» TASK DETAILS:
The answer must repeat every record exactly, with all pictures omitted.

== Segment start ==

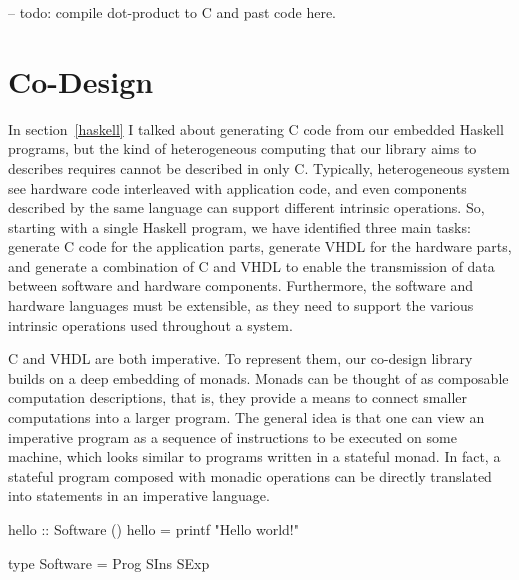 \begin{code}
-- todo: compile dot-product to C and past code here.
\end{code}


\section{Co-Design}

In section~\ref{haskell} I talked about generating C code from our embedded Haskell programs, but the kind of heterogeneous computing that our library aims to describes requires cannot be described in only C. Typically, heterogeneous system see hardware code interleaved with application code, and even components described by the same language can support different intrinsic operations. So, starting with a single Haskell program, we have identified three main tasks: generate C code for the application parts, generate VHDL for the hardware parts, and generate a combination of C and VHDL to enable the transmission of data between software and hardware components. Furthermore, the software and hardware languages must be extensible, as they need to support the various intrinsic operations used throughout a system.

C and VHDL are both imperative. To represent them, our co-design library builds on a deep embedding of monads. Monads can be thought of as composable computation descriptions, that is, they provide a means to connect smaller computations into a larger program. The general idea is that one can view an imperative program as a sequence of instructions to be executed on some machine, which looks similar to programs written in a stateful monad. In fact, a stateful program composed with monadic operations can be directly translated into statements in an imperative language.

\begin{code}
hello :: Software ()
hello = printf "Hello world!\n"
\end{code}

\lipsum[2]

\begin{code}
type Software = Prog SIns SExp
\end{code}

\lipsum[3]


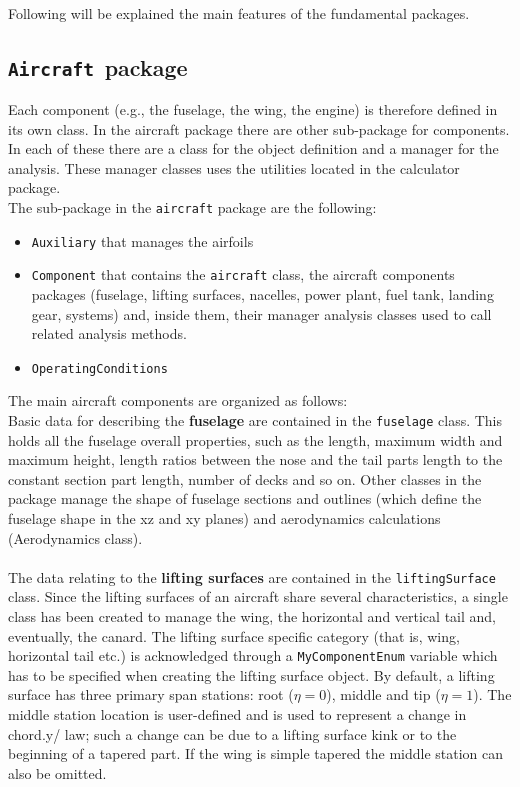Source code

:  \noindent \\
 Following will be explained the main features of the fundamental packages.
 
 \subsection{\texttt{Aircraft }package}
 Each component (e.g., the fuselage, the wing, the engine) is therefore defined in its own class. In the aircraft package there are other sub-package for components. In each of these there are a class for the object definition and a manager for the analysis. These manager classes uses the utilities located in the calculator package. \\
 The sub-package in the \texttt{aircraft} package are the following:
 
 \begin{itemize}
 \item \texttt{Auxiliary} that manages the airfoils
 \item  \texttt{Component} that contains the \texttt{aircraft} class, the aircraft components packages (fuselage, lifting surfaces, nacelles, power plant, fuel tank, landing gear, systems) and, inside them, their manager analysis classes used to call related analysis methods. 
 \item \texttt{OperatingConditions} 
 \end{itemize}

The main aircraft components are organized as follows: \\ 

Basic data for describing the {\bfseries fuselage} are contained in the \texttt{fuselage} class. This holds all the fuselage overall properties, such as the length, maximum width and maximum height, length ratios between the nose and the tail parts length to the constant section part length, number of decks and so on. Other classes in the package manage the shape of fuselage sections and outlines (which define the fuselage shape in the xz and xy planes) and aerodynamics calculations (Aerodynamics class).\\ \\

The data relating to the {\bfseries lifting surfaces} are contained in the \texttt{liftingSurface } class. Since the lifting surfaces of an aircraft share several characteristics, a single class has been created to manage the wing, the horizontal and vertical tail and, eventually, the canard. The lifting surface specific category (that is, wing, horizontal tail etc.) is acknowledged through a \texttt{MyComponentEnum} variable which has to be specified when creating the lifting surface object. By default, a lifting surface has three primary span stations: root ($\eta = 0$), middle and tip ($\eta = 1$). The middle station location is user-defined and is used to represent a change in chord.y/ law; such a change can be due to a lifting surface kink or to the beginning of a tapered part. If the wing is simple tapered the middle station can also be omitted.\\ \\


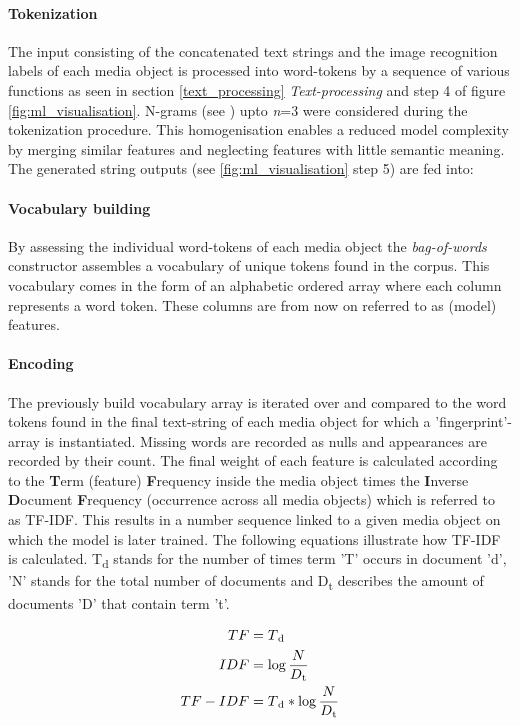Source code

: \paragraph*{Tokenization} The input consisting of the concatenated text strings and the image recognition labels of each media object is processed into word-tokens by a sequence of various functions as seen in section \ref{text_processing} \textit{Text-processing} and step 4 of figure \ref{fig:ml_visualisation}. N-grams (see ) upto \textit{n}=3 were considered during the tokenization procedure. This homogenisation enables a reduced model complexity by merging similar features and neglecting features with little semantic meaning. The generated string outputs (see \ref{fig:ml_visualisation} step 5) are fed into:

\paragraph*{Vocabulary building} By assessing the individual word-tokens of each media object the \textit{bag-of-words} constructor assembles a vocabulary of unique tokens found in the corpus. This vocabulary comes in the form of an alphabetic ordered array where each column represents a word token. These columns are from now on referred to as (model) features.

\paragraph*{Encoding} The previously build vocabulary array is iterated over and compared to the word tokens found in the final text-string of each media object for which a 'fingerprint'-array is instantiated. Missing words are recorded as nulls and appearances are recorded by their count. The final weight of each feature is calculated according to the \textbf{T}erm (feature) \textbf{F}requency inside the media object times the \textbf{I}nverse  \textbf{D}ocument  \textbf{F}requency (occurrence across all media objects) which is referred to as TF-IDF. This results in a number sequence linked to a given media object on which the model is later trained. The following equations illustrate how TF-IDF is calculated. T\textsubscript{d} stands for the number of times term 'T' occurs in document 'd', 'N' stands for the total number of documents and D\textsubscript{t} describes the amount of documents 'D' that contain term 't'.

\begin{align}
TF &= T\textsubscript{d}\\
IDF &= \log\frac{N}{D\textsubscript{t}}\\
TF-IDF &= T\textsubscript{d} * \log\frac{N}{D\textsubscript{t}}
\end{align}


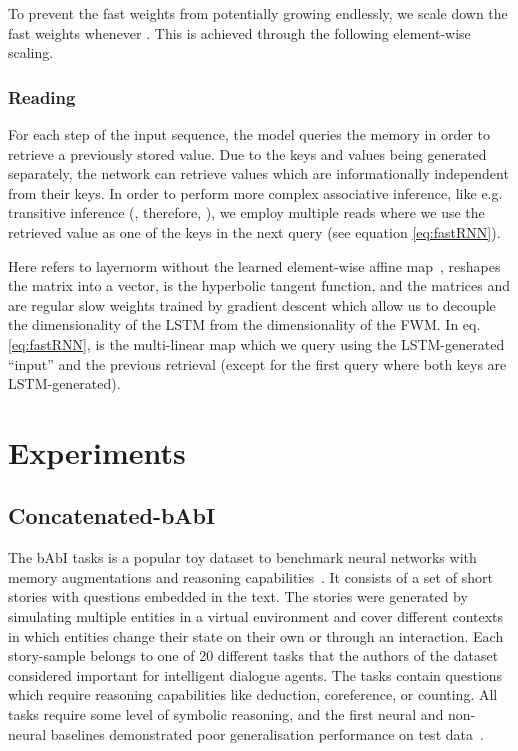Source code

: \documentclass{article} \usepackage{iclr2021_conference,times}
\begin{document}
To prevent the fast weights from potentially growing endlessly, we scale down the fast weights whenever . This is achieved through the following element-wise scaling.


\subsubsection{Reading}
For each step of the input sequence, the model queries the memory in order to retrieve a previously stored value. 
Due to the keys and values being generated separately, the network can retrieve values which are informationally independent from their keys. In order to perform more complex associative inference, like e.g. transitive inference (, therefore, ), we employ multiple reads where we use the retrieved value as one of the keys in the next query (see equation \ref{eq:fastRNN}). 



Here  refers to layernorm without the learned element-wise affine map~\citep{ba2016layer},  reshapes the matrix into a vector,  is the hyperbolic tangent function, and the matrices  and  are regular slow weights trained by gradient descent which allow us to decouple the dimensionality of the LSTM from the dimensionality of the FWM.
In eq. \ref{eq:fastRNN},  is the multi-linear map which we query using the LSTM-generated ``input''  and the previous retrieval  (except for the first query where both keys are LSTM-generated). 



\section{Experiments}
\label{sec:experiments}

\subsection{Concatenated-bAbI}
\label{subsec:catbAbI}
The bAbI tasks is a popular toy dataset to benchmark neural networks with memory augmentations and reasoning capabilities~\citep{babi_tasks_weston}. 
It consists of a set of short stories with questions embedded in the text. 
The stories were generated by simulating multiple entities in a virtual environment and cover different contexts in which entities change their state on their own or through an interaction.
Each story-sample belongs to one of 20 different tasks that the authors of the dataset considered important for intelligent dialogue agents. 
The tasks contain questions which require reasoning capabilities like deduction, coreference, or counting.
All tasks require some level of symbolic reasoning, and the first neural and non-neural baselines demonstrated poor generalisation performance on test data~\citep{babi_tasks_weston}.
\end{document}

== Segment end ==

» ANSWER TO THE EXERCISE:
 \begin{code}
-- todo: compile dot-product to C and past code here.
\end{code}


\section{Co-Design}

In section~\ref{haskell} I talked about generating C code from our embedded Haskell programs, but the kind of heterogeneous computing that our library aims to describes requires cannot be described in only C. Typically, heterogeneous system see hardware code interleaved with application code, and even components described by the same language can support different intrinsic operations. So, starting with a single Haskell program, we have identified three main tasks: generate C code for the application parts, generate VHDL for the hardware parts, and generate a combination of C and VHDL to enable the transmission of data between software and hardware components. Furthermore, the software and hardware languages must be extensible, as they need to support the various intrinsic operations used throughout a system.

C and VHDL are both imperative. To represent them, our co-design library builds on a deep embedding of monads. Monads can be thought of as composable computation descriptions, that is, they provide a means to connect smaller computations into a larger program. The general idea is that one can view an imperative program as a sequence of instructions to be executed on some machine, which looks similar to programs written in a stateful monad. In fact, a stateful program composed with monadic operations can be directly translated into statements in an imperative language.

\begin{code}
hello :: Software ()
hello = printf "Hello world!\n"
\end{code}

\lipsum[2]

\begin{code}
type Software = Prog SIns SExp
\end{code}

\lipsum[3]


Source code

:  \noindent \\
 Following will be explained the main features of the fundamental packages.
 
 \subsection{\texttt{Aircraft }package}
 Each component (e.g., the fuselage, the wing, the engine) is therefore defined in its own class. In the aircraft package there are other sub-package for components. In each of these there are a class for the object definition and a manager for the analysis. These manager classes uses the utilities located in the calculator package. \\
 The sub-package in the \texttt{aircraft} package are the following:
 
 \begin{itemize}
 \item \texttt{Auxiliary} that manages the airfoils
 \item  \texttt{Component} that contains the \texttt{aircraft} class, the aircraft components packages (fuselage, lifting surfaces, nacelles, power plant, fuel tank, landing gear, systems) and, inside them, their manager analysis classes used to call related analysis methods. 
 \item \texttt{OperatingConditions} 
 \end{itemize}

The main aircraft components are organized as follows: \\ 

Basic data for describing the {\bfseries fuselage} are contained in the \texttt{fuselage} class. This holds all the fuselage overall properties, such as the length, maximum width and maximum height, length ratios between the nose and the tail parts length to the constant section part length, number of decks and so on. Other classes in the package manage the shape of fuselage sections and outlines (which define the fuselage shape in the xz and xy planes) and aerodynamics calculations (Aerodynamics class).\\ \\

The data relating to the {\bfseries lifting surfaces} are contained in the \texttt{liftingSurface } class. Since the lifting surfaces of an aircraft share several characteristics, a single class has been created to manage the wing, the horizontal and vertical tail and, eventually, the canard. The lifting surface specific category (that is, wing, horizontal tail etc.) is acknowledged through a \texttt{MyComponentEnum} variable which has to be specified when creating the lifting surface object. By default, a lifting surface has three primary span stations: root ($\eta = 0$), middle and tip ($\eta = 1$). The middle station location is user-defined and is used to represent a change in chord.y/ law; such a change can be due to a lifting surface kink or to the beginning of a tapered part. If the wing is simple tapered the middle station can also be omitted.\\ \\


Source code

: \paragraph*{Tokenization} The input consisting of the concatenated text strings and the image recognition labels of each media object is processed into word-tokens by a sequence of various functions as seen in section \ref{text_processing} \textit{Text-processing} and step 4 of figure \ref{fig:ml_visualisation}. N-grams (see ) upto \textit{n}=3 were considered during the tokenization procedure. This homogenisation enables a reduced model complexity by merging similar features and neglecting features with little semantic meaning. The generated string outputs (see \ref{fig:ml_visualisation} step 5) are fed into:

\paragraph*{Vocabulary building} By assessing the individual word-tokens of each media object the \textit{bag-of-words} constructor assembles a vocabulary of unique tokens found in the corpus. This vocabulary comes in the form of an alphabetic ordered array where each column represents a word token. These columns are from now on referred to as (model) features.

\paragraph*{Encoding} The previously build vocabulary array is iterated over and compared to the word tokens found in the final text-string of each media object for which a 'fingerprint'-array is instantiated. Missing words are recorded as nulls and appearances are recorded by their count. The final weight of each feature is calculated according to the \textbf{T}erm (feature) \textbf{F}requency inside the media object times the \textbf{I}nverse  \textbf{D}ocument  \textbf{F}requency (occurrence across all media objects) which is referred to as TF-IDF. This results in a number sequence linked to a given media object on which the model is later trained. The following equations illustrate how TF-IDF is calculated. T\textsubscript{d} stands for the number of times term 'T' occurs in document 'd', 'N' stands for the total number of documents and D\textsubscript{t} describes the amount of documents 'D' that contain term 't'.

\begin{align}
TF &= T\textsubscript{d}\\
IDF &= \log\frac{N}{D\textsubscript{t}}\\
TF-IDF &= T\textsubscript{d} * \log\frac{N}{D\textsubscript{t}}
\end{align}


Source code

: \documentclass{article} \usepackage{iclr2021_conference,times}
\begin{document}
To prevent the fast weights from potentially growing endlessly, we scale down the fast weights whenever . This is achieved through the following element-wise scaling.


\subsubsection{Reading}
For each step of the input sequence, the model queries the memory in order to retrieve a previously stored value. 
Due to the keys and values being generated separately, the network can retrieve values which are informationally independent from their keys. In order to perform more complex associative inference, like e.g. transitive inference (, therefore, ), we employ multiple reads where we use the retrieved value as one of the keys in the next query (see equation \ref{eq:fastRNN}). 



Here  refers to layernorm without the learned element-wise affine map~\citep{ba2016layer},  reshapes the matrix into a vector,  is the hyperbolic tangent function, and the matrices  and  are regular slow weights trained by gradient descent which allow us to decouple the dimensionality of the LSTM from the dimensionality of the FWM.
In eq. \ref{eq:fastRNN},  is the multi-linear map which we query using the LSTM-generated ``input''  and the previous retrieval  (except for the first query where both keys are LSTM-generated). 



\section{Experiments}
\label{sec:experiments}

\subsection{Concatenated-bAbI}
\label{subsec:catbAbI}
The bAbI tasks is a popular toy dataset to benchmark neural networks with memory augmentations and reasoning capabilities~\citep{babi_tasks_weston}. 
It consists of a set of short stories with questions embedded in the text. 
The stories were generated by simulating multiple entities in a virtual environment and cover different contexts in which entities change their state on their own or through an interaction.
Each story-sample belongs to one of 20 different tasks that the authors of the dataset considered important for intelligent dialogue agents. 
The tasks contain questions which require reasoning capabilities like deduction, coreference, or counting.
All tasks require some level of symbolic reasoning, and the first neural and non-neural baselines demonstrated poor generalisation performance on test data~\citep{babi_tasks_weston}.
\end{document}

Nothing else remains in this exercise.